Il duro lavoro delle tabacchine
Il ruolo delle tabacchine è centrale in tutti i processi di coltivazione del tabacco. Delle lavoratrici stacanoviste che si dedicavano completamente al loro lavoro, inneggiando un canto che per quasi un secolo descrisse e caricò di suggestioni il loro lavoro.
Fimmene fimmene ca sciati allu tabaccu
Donne donne che andate al tabacco
ne sciati doi e ne turnati quattru.
andate in due e tornate in quattro.
Ci bu la dici cu faciti lu tabaccu
Chi vi dice di piantare il tabacco
la ditta nu bu dae li tilaretti.
la ditta non vi dà neanche i telaietti.
Ca poi li sordi bu li benedicu
Che poi i soldi ve li benedico
bu nne ccattati nuci de Natale.
vi comprate le noci a Natale.
Te dicu sempre cu nu chianti lu tabaccu
Ti dico sempre di non piantare il tabacco
lu sule è forte e te lu sicca tuttu.
il sole è forte e lo secca tutto.
Fimmene fimmene ca sciati alle ulìe
Donne donne che andate alle olive
cugghitene le fitte e le cigghiare.
raccogliete sia quelle interne che esterne alla rete.
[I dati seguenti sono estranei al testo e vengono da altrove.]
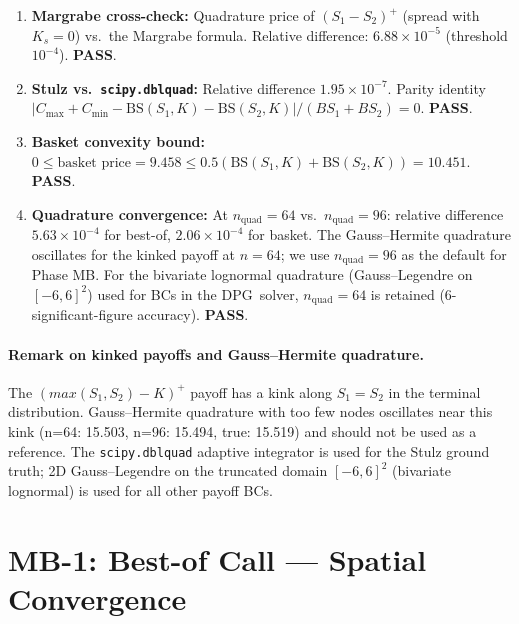 \documentclass[11pt,a4paper]{article}
\newcommand{\dpg}{\textsc{DPG}}
\newcommand{\Ks}{K_s}
\begin{document}
\begin{enumerate}
  \item \textbf{Margrabe cross-check:}
        Quadrature price of $(S_1-S_2)^+$ (spread with $\Ks=0$) vs.\ the
        Margrabe formula.  Relative difference: $6.88\times10^{-5}$ (threshold $10^{-4}$).
        \textbf{PASS}.

  \item \textbf{Stulz vs.\ \texttt{scipy.dblquad}:}
        Relative difference $1.95\times10^{-7}$.  Parity identity
        $|C_{\max}+C_{\min}-\mathrm{BS}(S_1,K)-\mathrm{BS}(S_2,K)|/(BS_1+BS_2) = 0$.
        \textbf{PASS}.

  \item \textbf{Basket convexity bound:}
        $0 \le \text{basket price} = 9.458 \le 0.5(\mathrm{BS}(S_1,K)+\mathrm{BS}(S_2,K))
        = 10.451$.  \textbf{PASS}.

  \item \textbf{Quadrature convergence:}
        At $n_\text{quad}=64$ vs.\ $n_\text{quad}=96$: relative difference
        $5.63\times10^{-4}$ for best-of, $2.06\times10^{-4}$ for basket.
        The Gauss--Hermite quadrature oscillates for the kinked payoff at
        $n=64$; we use $n_\text{quad}=96$ as the default for Phase MB.
        For the bivariate lognormal quadrature (Gauss--Legendre on $[-6,6]^2$)
        used for BCs in the \dpg\ solver, $n_\text{quad}=64$ is retained
        (6-significant-figure accuracy).
        \textbf{PASS}.
\end{enumerate}

\paragraph{Remark on kinked payoffs and Gauss--Hermite quadrature.}
The $(max(S_1,S_2)-K)^+$ payoff has a kink along $S_1=S_2$ in the terminal
distribution.  Gauss--Hermite quadrature with too few nodes oscillates
near this kink (n=64: 15.503, n=96: 15.494, true: 15.519) and should not
be used as a reference.  The \texttt{scipy.dblquad} adaptive integrator is
used for the Stulz ground truth; 2D Gauss--Legendre on the truncated domain
$[-6,6]^2$ (bivariate lognormal) is used for all other payoff BCs.

\section{MB-1: Best-of Call --- Spatial Convergence}
\label{sec:mb1}
\end{document}
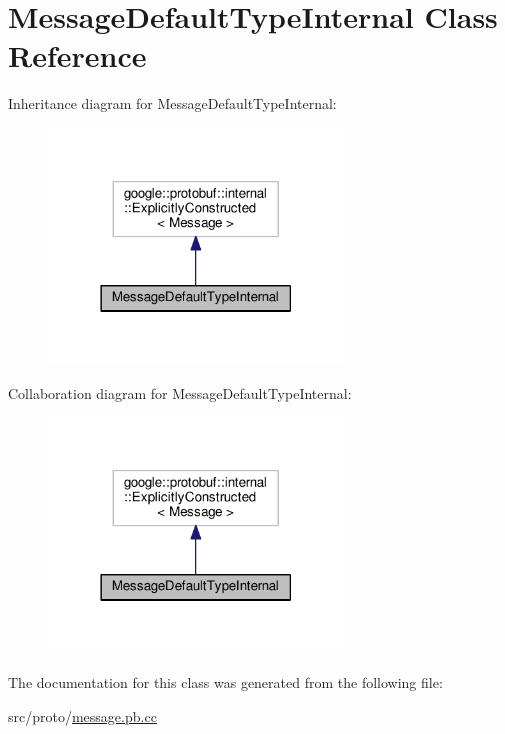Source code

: \hypertarget{class_message_default_type_internal}{}\section{Message\+Default\+Type\+Internal Class Reference}
\label{class_message_default_type_internal}


Inheritance diagram for Message\+Default\+Type\+Internal\+:
\nopagebreak
\begin{figure}[H]
\begin{center}
\leavevmode
\includegraphics[width=222pt]{class_message_default_type_internal__inherit__graph}
\end{center}
\end{figure}


Collaboration diagram for Message\+Default\+Type\+Internal\+:
\nopagebreak
\begin{figure}[H]
\begin{center}
\leavevmode
\includegraphics[width=222pt]{class_message_default_type_internal__coll__graph}
\end{center}
\end{figure}


The documentation for this class was generated from the following file\+:\begin{DoxyCompactItemize}
\item 
src/proto/\hyperlink{message_8pb_8cc}{message.\+pb.\+cc}\end{DoxyCompactItemize}
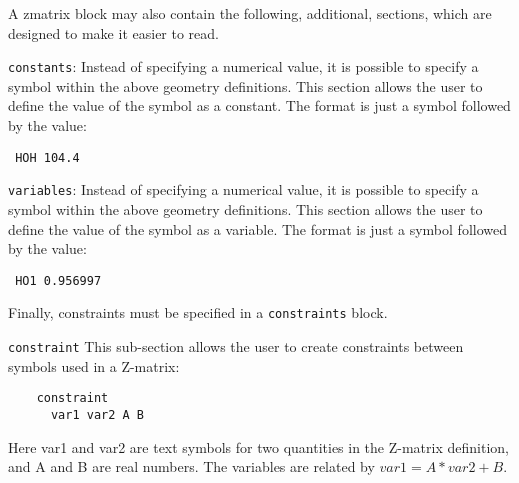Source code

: \documentclass[11pt]{article}
\begin{document}
\begin{description}
A zmatrix block may also contain the following, additional, sections, which
are designed to make it easier to read.

\item \texttt{constants}: Instead of specifying a numerical value, it
  is possible to specify a symbol within the above geometry
  definitions. This section allows the user to define the value of the
  symbol as a constant. The format is just a symbol followed by the
  value:

\noindent\texttt{      HOH 104.4}

\item \texttt{variables}: Instead of specifying a numerical value, it
  is possible to specify a symbol within the above geometry
  definitions. This section allows the user to define the value of the
  symbol as a variable. The format is just a symbol followed by the
  value:

\noindent\texttt{      HO1 0.956997}

Finally, constraints must be specified in a \texttt{constraints} block.

\item \texttt{constraint} This sub-section allows the user to create
  constraints between symbols used in a Z-matrix:
\begin{verbatim}
    constraint
      var1 var2 A B
\end{verbatim}
Here var1 and var2 are text symbols for two quantities in the Z-matrix
definition, and A and B are real numbers. The variables are related by
$var1 = A*var2 + B$.


\end{description}
\end{document}
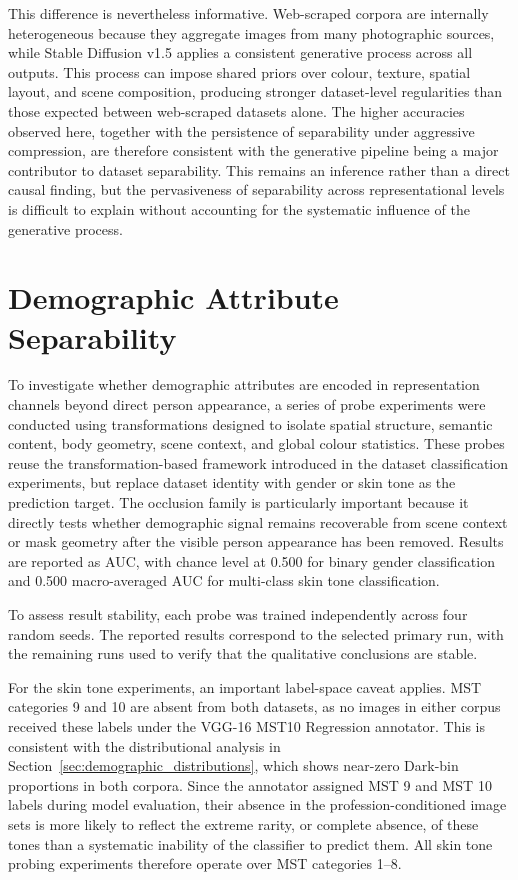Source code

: This difference is nevertheless informative. Web-scraped corpora are internally heterogeneous because they aggregate images from many photographic sources, while Stable Diffusion v1.5 applies a consistent generative process across all outputs. This process can impose shared priors over colour, texture, spatial layout, and scene composition, producing stronger dataset-level regularities than those expected between web-scraped datasets alone. The higher accuracies observed here, together with the persistence of separability under aggressive compression, are therefore consistent with the generative pipeline being a major contributor to dataset separability. This remains an inference rather than a direct causal finding, but the pervasiveness of separability across representational levels is difficult to explain without accounting for the systematic influence of the generative process.

\section{Demographic Attribute Separability}
\label{sec:demographic_attribute_separability}

To investigate whether demographic attributes are encoded in representation channels beyond direct person appearance, a series of probe experiments were conducted using transformations designed to isolate spatial structure, semantic content, body geometry, scene context, and global colour statistics. These probes reuse the transformation-based framework introduced in the dataset classification experiments, but replace dataset identity with gender or skin tone as the prediction target. The occlusion family is particularly important because it directly tests whether demographic signal remains recoverable from scene context or mask geometry after the visible person appearance has been removed. Results are reported as AUC, with chance level at 0.500 for binary gender classification and 0.500 macro-averaged AUC for multi-class skin tone classification.

To assess result stability, each probe was trained independently across four random seeds. The reported results correspond to the selected primary run, with the remaining runs used to verify that the qualitative conclusions are stable.

For the skin tone experiments, an important label-space caveat applies. MST categories 9 and 10 are absent from both datasets, as no images in either corpus received these labels under the VGG-16 MST10 Regression annotator. This is consistent with the distributional analysis in Section~\ref{sec:demographic_distributions}, which shows near-zero Dark-bin proportions in both corpora. Since the annotator assigned MST 9 and MST 10 labels during model evaluation, their absence in the profession-conditioned image sets is more likely to reflect the extreme rarity, or complete absence, of these tones than a systematic inability of the classifier to predict them. All skin tone probing experiments therefore operate over MST categories 1--8.


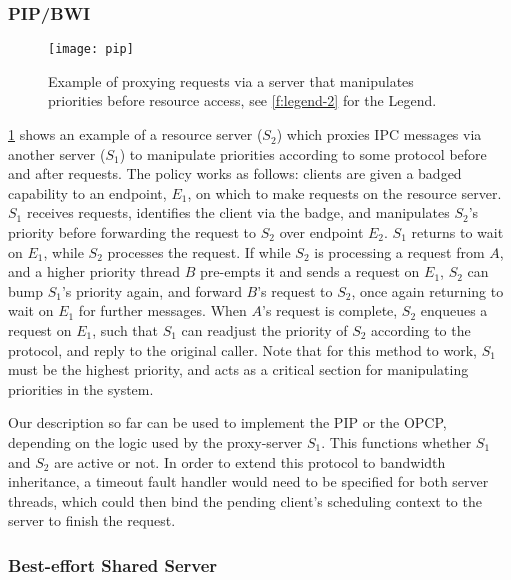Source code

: \subsubsection{\gls{PIP}/\gls{BWI}}
\label{sec:model-pip-bwi}

\begin{figure}
    \centering
    \texttt{[image: pip]}
    \caption{Example of proxying requests via a server that manipulates priorities before resource
    access, see \cref{f:legend-2} for the Legend.}
    \label{f:model-pip}
\end{figure}
 
\cref{f:model-pip} shows an example of a resource server ($S_{2}$) which proxies IPC messages via
another server ($S_{1}$) to manipulate priorities according to some protocol before and after
requests. The policy works as follows: clients are given a badged capability to an endpoint,
$E_{1}$, on which to make requests on the resource server. $S_{1}$ receives requests, identifies 
the client via the badge, and manipulates $S_{2}$'s priority before forwarding the request to
$S_{2}$ over endpoint $E_{2}$. $S_{1}$ returns to wait on $E_{1}$, while $S_{2}$ processes the
request. If while $S_{2}$ is processing a request from $A$, and a higher priority thread $B$
pre-empts it and sends a request on $E_{1}$, $S_{2}$ can bump $S_{1}$'s priority again, and forward
$B$'s request to $S_{2}$, once again returning to wait on $E_{1}$ for further messages. When $A$'s
request is complete, $S_{2}$ enqueues a request on $E_{1}$, such that $S_{1}$ can readjust the
priority of $S_{2}$ according to the protocol, and reply to the original caller. Note that for this
method to work, $S_{1}$ must be the highest priority, and acts as a critical section for
manipulating priorities in the system.

Our description so far can be used to implement the \gls{PIP} or the \gls{OPCP}, depending on 
the logic used by the proxy-server $S_{1}$. This functions whether $S_{1}$ and $S_{2}$ are active or
not. In order to extend this protocol to bandwidth inheritance, a timeout fault handler would need
to be specified for both server threads, which could then bind the pending client's scheduling
context to the server to finish the request. 

\subsubsection{Best-effort Shared Server}
\label{sec:best-effort}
Fimmene fimmene ca sciati a vindimmare
Donne donne che andate a vendemmiare
e sutta lu cippune bu la faciti fare.
sotto la vigna ve la fate fare.
Fimmene fimmene ca sciati allu tabaccu
Donne donne che andate al tabacco
ne sciati doi e ne turnati quattru.
andate in due e tornate in quattro.
Ci bu la dici cu faciti lu tabaccu
Chi vi dice di piantare il tabacco
la ditta nu bu dae li tilaretti.
la ditta non vi dà neanche i telaietti.
Ca poi li sordi bu li benedicu
Che poi i soldi ve li benedico
bu nne ccattati nuci de Natale.
vi comprate le noci a Natale.
Te dicu sempre cu nu chianti lu tabaccu
Ti dico sempre di non piantare il tabacco
lu sule è forte e te lu sicca tuttu.
il sole è forte e lo secca tutto.
Fimmene fimmene ca sciati alle ulìe
Donne donne che andate alle olive
cugghitene le fitte e le cigghiare.
raccogliete sia quelle interne che esterne alla rete.
Fimmene fimmene ca sciati a vindimmare
Donne donne che andate a vendemmiare
e sutta lu cippune bu la faciti fare.
sotto la vigna ve la fate fare.
Le tabacchine iniziavano, solitamente, il loro compito verso la fine del mese di novembre quando le foglie di tabacco erano ormai secche. Si occupavano della loro cernita, dividendole all’interno di particolari casse in legno per colore e in base alle qualità, buttando le “rumasuje”.
Le foglie di tabacco venivano messe insieme e divise in piccoli mazzetti per poi essere pressate, mentre le altre tabacchine formavano le cosiddette “ballette”, sistemate secondo il peso e il tipo della qualità del tabacco. Una volta terminata questa fase si passava alla pressatura, dopo di che le foglie venivano messe in una stufa a legna per far maturare il tabacco con il calore.
Vi era un’operaia che supervisionava tutte queste operazioni, ovvero “la mescia” per controllare ch non ci fossero intoppi e imperfezioni nei processi di lavorazione. Le ballette venivano messe in una stanza a contatto con lo zolfo, per evitare la corrosione e dopo qualche giorno posizionate nel deposito per un’altra ispezione da parte della mescia. Le foglie di tabacco ottenute si sbriciolavano per creare sigarette e, il tabacco ottenuto, veniva condotto nelle fabbriche del Monopolio al fine di valutare il gusto e il sapore.